Quatrième nuit de manif sauvage pour les policiers frondeurs. Un mouvement sans véritable structure qui se revendique spontané et hors du cadre des syndicats traditionnels.
« Les syndicats, j’en ai rien à foutre »
Il est minuit passé et cela fait déjà deux heures que près de 500 fonctionnaires en colère arpentent les rues de Paris, entourés d’une nuée de journalistes. Leur marche est partie du Trocadero et s’est arrêtée face à un cordon de gendarmerie, à seulement quelques mètres de l’Elysée.

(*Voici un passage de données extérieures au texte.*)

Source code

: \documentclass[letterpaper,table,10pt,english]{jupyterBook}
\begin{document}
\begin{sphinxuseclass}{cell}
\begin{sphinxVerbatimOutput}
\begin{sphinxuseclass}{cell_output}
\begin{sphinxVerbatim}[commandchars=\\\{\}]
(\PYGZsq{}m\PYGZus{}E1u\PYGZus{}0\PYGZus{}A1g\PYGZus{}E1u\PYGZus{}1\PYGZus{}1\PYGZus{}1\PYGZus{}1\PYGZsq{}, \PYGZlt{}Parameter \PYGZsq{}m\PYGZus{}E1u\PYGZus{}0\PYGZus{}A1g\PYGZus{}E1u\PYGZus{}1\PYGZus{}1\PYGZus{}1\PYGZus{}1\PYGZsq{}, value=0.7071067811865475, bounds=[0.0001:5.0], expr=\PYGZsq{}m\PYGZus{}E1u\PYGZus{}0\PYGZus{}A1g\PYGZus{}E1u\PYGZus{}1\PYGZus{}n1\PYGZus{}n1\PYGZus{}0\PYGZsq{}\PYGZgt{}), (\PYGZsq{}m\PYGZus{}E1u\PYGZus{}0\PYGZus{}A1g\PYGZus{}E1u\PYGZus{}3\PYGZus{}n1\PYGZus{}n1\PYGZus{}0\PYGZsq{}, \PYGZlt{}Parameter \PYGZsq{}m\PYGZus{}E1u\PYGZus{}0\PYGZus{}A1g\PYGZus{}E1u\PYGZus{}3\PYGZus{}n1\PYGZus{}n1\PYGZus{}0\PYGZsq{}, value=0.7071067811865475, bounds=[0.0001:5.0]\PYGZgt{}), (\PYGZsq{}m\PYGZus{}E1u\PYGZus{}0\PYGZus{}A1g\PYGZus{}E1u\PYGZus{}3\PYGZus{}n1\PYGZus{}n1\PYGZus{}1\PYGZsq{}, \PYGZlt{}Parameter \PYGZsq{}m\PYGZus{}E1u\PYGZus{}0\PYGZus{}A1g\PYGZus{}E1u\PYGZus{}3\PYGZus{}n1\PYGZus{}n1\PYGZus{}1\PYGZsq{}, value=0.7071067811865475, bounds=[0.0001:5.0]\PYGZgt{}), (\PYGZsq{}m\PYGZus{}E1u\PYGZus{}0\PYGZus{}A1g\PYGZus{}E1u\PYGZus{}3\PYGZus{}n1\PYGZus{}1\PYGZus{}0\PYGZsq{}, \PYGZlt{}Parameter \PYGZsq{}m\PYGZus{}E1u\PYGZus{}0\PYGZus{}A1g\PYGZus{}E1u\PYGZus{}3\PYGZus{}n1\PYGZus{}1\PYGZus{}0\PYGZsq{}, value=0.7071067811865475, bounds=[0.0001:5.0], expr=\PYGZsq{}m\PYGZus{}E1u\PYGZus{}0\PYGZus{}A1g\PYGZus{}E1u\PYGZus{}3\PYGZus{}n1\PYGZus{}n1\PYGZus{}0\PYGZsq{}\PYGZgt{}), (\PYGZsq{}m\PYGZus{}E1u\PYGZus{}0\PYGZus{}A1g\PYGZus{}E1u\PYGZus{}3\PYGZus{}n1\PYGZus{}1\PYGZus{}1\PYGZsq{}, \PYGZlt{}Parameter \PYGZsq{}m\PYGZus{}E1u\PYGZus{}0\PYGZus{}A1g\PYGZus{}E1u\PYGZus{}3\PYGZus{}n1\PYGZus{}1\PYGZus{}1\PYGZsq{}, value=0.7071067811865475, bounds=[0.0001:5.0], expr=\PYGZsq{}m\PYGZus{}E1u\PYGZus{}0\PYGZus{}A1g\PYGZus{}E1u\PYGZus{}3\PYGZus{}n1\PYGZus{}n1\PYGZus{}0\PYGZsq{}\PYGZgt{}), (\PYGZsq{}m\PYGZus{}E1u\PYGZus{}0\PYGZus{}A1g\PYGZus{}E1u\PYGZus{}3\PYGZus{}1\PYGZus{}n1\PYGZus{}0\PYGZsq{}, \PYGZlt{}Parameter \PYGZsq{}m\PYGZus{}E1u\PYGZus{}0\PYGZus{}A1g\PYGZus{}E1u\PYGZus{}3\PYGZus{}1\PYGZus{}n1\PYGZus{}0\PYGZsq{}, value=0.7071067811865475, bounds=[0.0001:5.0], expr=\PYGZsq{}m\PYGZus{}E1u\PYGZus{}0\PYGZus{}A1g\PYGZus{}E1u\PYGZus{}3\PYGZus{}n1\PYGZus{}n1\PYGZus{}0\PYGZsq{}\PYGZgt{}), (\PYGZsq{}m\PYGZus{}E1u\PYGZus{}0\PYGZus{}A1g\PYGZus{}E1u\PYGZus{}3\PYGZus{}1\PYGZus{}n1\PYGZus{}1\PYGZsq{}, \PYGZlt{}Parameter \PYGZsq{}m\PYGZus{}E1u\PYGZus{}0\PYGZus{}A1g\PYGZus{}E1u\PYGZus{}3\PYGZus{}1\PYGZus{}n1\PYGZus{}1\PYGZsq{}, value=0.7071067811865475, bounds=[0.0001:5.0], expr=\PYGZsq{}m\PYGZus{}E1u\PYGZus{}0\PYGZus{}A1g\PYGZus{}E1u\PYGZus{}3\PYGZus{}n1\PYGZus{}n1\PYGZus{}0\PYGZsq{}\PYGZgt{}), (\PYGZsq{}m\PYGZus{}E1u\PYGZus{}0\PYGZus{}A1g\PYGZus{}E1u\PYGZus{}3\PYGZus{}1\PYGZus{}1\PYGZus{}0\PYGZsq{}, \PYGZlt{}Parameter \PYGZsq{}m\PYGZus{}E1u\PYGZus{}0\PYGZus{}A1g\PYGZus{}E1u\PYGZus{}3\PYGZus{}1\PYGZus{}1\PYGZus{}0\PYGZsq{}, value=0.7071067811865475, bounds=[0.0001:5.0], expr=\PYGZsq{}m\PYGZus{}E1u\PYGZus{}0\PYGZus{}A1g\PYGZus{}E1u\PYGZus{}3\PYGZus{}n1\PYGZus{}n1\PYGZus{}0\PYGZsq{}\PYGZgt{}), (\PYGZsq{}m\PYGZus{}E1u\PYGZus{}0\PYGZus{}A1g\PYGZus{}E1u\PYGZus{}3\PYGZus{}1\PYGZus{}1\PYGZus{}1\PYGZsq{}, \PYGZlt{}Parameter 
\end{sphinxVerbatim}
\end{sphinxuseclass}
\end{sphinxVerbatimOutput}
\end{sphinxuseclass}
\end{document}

« Les syndicats, j’en ai rien à foutre » lâche un manifestant à un commissaire qui semble jouer l’intermédiaire entre le cabinet du ministre Bernard Cazeneuve et les policiers frondeurs. Ce dernier vient de leur proposer d’envoyer des représentants syndicaux chez le patron de la place Bauveau le lendemain. Le site internet de l’hebdomadaire Le Point nous apprend finalement que le manifestant en question n’est pas flic, mais qu’il a été adjoint de sécurité (ADS) au commissariat du 19e arrondissement de Paris jusqu’en 2014. Capuche à fourrure, barbe de trois jours et crâne rasé, il a 30 ans et il s’appelle Rodolphe Schwartz. Il a échoué à plusieurs reprises au concours de gardien de la paix, avant de finalement se reconvertir dans le privé, où il est désormais employé chez Carrefour. Celui qui s’adresse à la foule des journalistes, juché sur les épaules de deux manifestants, n’est donc lui-même pas policier…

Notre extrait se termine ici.